-- The task --
How many lines of the data include the string "same"? State the number and nothing else.

-- Supplied entries --
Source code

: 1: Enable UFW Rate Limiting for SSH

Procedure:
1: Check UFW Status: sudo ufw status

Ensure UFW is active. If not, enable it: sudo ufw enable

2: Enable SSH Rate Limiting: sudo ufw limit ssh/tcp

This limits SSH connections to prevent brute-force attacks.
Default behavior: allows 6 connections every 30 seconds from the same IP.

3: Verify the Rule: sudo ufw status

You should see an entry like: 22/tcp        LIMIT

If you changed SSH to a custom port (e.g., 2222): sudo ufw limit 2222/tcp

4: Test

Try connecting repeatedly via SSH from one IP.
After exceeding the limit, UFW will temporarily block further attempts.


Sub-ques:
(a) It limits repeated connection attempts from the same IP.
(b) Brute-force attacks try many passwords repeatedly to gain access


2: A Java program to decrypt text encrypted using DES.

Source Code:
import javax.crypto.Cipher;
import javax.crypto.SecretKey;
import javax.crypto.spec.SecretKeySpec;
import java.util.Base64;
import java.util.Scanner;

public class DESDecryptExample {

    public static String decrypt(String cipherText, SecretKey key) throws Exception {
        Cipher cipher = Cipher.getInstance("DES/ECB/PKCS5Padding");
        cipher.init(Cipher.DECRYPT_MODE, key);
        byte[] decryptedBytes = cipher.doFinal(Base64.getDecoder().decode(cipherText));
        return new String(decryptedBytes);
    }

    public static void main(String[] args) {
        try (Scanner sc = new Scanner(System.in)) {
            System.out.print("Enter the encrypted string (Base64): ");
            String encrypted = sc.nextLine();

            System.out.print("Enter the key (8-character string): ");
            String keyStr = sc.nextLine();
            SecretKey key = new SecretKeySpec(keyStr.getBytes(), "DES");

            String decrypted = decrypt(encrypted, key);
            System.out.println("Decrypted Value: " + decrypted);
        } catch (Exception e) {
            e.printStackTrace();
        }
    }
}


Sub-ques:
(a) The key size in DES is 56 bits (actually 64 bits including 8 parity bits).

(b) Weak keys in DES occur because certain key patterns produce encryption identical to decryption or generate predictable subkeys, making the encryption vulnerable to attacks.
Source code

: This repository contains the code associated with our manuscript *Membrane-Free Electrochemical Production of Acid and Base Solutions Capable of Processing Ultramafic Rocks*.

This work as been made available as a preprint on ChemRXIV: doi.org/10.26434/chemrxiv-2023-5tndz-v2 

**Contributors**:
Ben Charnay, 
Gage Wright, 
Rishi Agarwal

-- Solution to this problem --
2